PROMPT
Could you write out the line containing "- **Backend Foundation**: FastAPI" and all the lines below it in the data, exactly, through the final one and nothing else?

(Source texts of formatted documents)
***
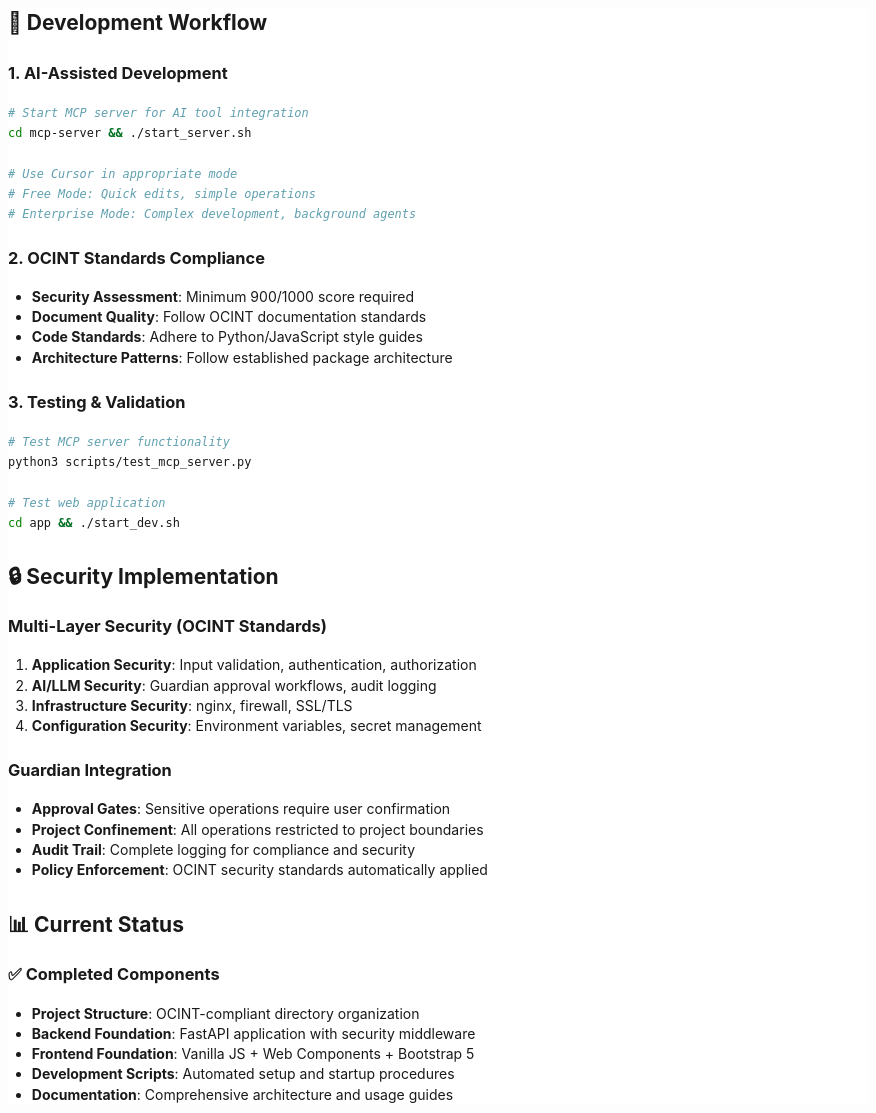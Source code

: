 ## 🚀 **Development Workflow**

### **1. AI-Assisted Development**

```bash
# Start MCP server for AI tool integration
cd mcp-server && ./start_server.sh

# Use Cursor in appropriate mode
# Free Mode: Quick edits, simple operations
# Enterprise Mode: Complex development, background agents
```

### **2. OCINT Standards Compliance**

- **Security Assessment**: Minimum 900/1000 score required
- **Document Quality**: Follow OCINT documentation standards
- **Code Standards**: Adhere to Python/JavaScript style guides
- **Architecture Patterns**: Follow established package architecture

### **3. Testing & Validation**

```bash
# Test MCP server functionality
python3 scripts/test_mcp_server.py

# Test web application
cd app && ./start_dev.sh
```

## 🔒 **Security Implementation**

### **Multi-Layer Security (OCINT Standards)**

1. **Application Security**: Input validation, authentication, authorization
2. **AI/LLM Security**: Guardian approval workflows, audit logging
3. **Infrastructure Security**: nginx, firewall, SSL/TLS
4. **Configuration Security**: Environment variables, secret management

### **Guardian Integration**

- **Approval Gates**: Sensitive operations require user confirmation
- **Project Confinement**: All operations restricted to project boundaries
- **Audit Trail**: Complete logging for compliance and security
- **Policy Enforcement**: OCINT security standards automatically applied

## 📊 **Current Status**

### **✅ Completed Components**

- **Project Structure**: OCINT-compliant directory organization
- **Backend Foundation**: FastAPI application with security middleware
- **Frontend Foundation**: Vanilla JS + Web Components + Bootstrap 5
- **Development Scripts**: Automated setup and startup procedures
- **Documentation**: Comprehensive architecture and usage guides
***
EXPECTED ANSWER
- **Backend Foundation**: FastAPI application with security middleware
- **Frontend Foundation**: Vanilla JS + Web Components + Bootstrap 5
- **Development Scripts**: Automated setup and startup procedures
- **Documentation**: Comprehensive architecture and usage guides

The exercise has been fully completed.